In the Chabad system it’s especially challenging because of the vast increase in the size of the community, thank God, how spread out it is internationally, and because most of the shadchanim, trying to be pure of heart, offer their services in a volunteer capacity rather than professionally. But that also means there is no real accountability.
So, am I being fair to my daughters when I tell them, based on my personal values, that they should only date within the shidduch system? Should they be reduced, like so many other young Chabad men and women, to friends and matchmaker’s introductions? Should their involvement in their own dating life really be so passive?
I have to admit that my own experiences within the shidduch system has caused me to question it considerably, though my own children would probably disagree and say the system functions well enough. They would say that being frum (religious) means certain things and they embrace the shidduch system, whatever its shortcomings. But Yeshiva University, where my daughter is an undergraduate, holds events that bring young men and women together. It is not seen as scandalous or secular. Indeed, I applaud it. Chabad and the more ‘black hat’ communities would not countenance such interactions. And there is a part of me that not only understands that and agrees with it but even, for years, advocated it. When a leading Chabad rabbi with unquestionable credentials suggested a few years back in a column that Chabad begin limited interactions between the young men and women, in a controlled environment, to have them meet for the purposes of marriage, I attacked the suggestion as being a slippery slope. I, who counsel so many secular singles and know how screwed up the singles scene is in secular singles-events and party communities.
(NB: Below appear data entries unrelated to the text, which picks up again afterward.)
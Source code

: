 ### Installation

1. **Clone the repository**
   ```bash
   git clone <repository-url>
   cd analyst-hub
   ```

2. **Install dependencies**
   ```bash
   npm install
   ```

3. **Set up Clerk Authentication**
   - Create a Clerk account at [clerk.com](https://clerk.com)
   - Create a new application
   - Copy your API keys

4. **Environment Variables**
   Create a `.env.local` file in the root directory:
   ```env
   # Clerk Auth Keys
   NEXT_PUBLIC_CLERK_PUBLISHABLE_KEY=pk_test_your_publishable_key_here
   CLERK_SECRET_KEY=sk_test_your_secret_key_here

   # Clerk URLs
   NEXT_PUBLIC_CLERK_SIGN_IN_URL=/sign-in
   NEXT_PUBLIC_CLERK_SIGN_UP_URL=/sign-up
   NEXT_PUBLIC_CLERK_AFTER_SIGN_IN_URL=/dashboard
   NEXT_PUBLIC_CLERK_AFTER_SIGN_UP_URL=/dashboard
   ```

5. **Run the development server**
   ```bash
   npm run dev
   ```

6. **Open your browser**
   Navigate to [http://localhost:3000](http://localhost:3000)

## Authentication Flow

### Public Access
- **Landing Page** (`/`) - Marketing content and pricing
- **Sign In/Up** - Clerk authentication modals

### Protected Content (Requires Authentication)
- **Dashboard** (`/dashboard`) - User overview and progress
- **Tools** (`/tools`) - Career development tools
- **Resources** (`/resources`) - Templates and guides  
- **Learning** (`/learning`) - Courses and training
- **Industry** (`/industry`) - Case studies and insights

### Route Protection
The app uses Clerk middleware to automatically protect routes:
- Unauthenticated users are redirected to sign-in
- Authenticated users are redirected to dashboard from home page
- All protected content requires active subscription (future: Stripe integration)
But having said that, I now have a much more open mind. I do not believe it’s fair to my daughters, and my sons when they come of age, that the limited interaction they will have with a potential spouse will come from people who really don’t have a lot of time to commit to the endeavor. Less so do I believe that such an important stage in life should become so fundamentally disempowering that one cannot take any kind of personal initiative but is forced to rely on the kindness of strangers.
Indeed, a few years back I was prevailed upon by young Chabad men and women writing to me to host a small Shabbos gathering in Englewood where I would offer talks on Judaism and dating and where young Chabad men and women, thoroughly committed to the shidduch system, could have the opportunity to meet. I did it as an experiment. It worked well and was very educational. And, though I don’t know what couples resulted, I know it gave people hope.
And this is but one idea about how to fix a broken system. I welcome all other positive suggestions.
In the final analysis, the Jewish people are still here, after thousands of years of persecution, because our young people have married and produced strong families. This crisis, therefore, is an existential crisis that must be courageously addressed.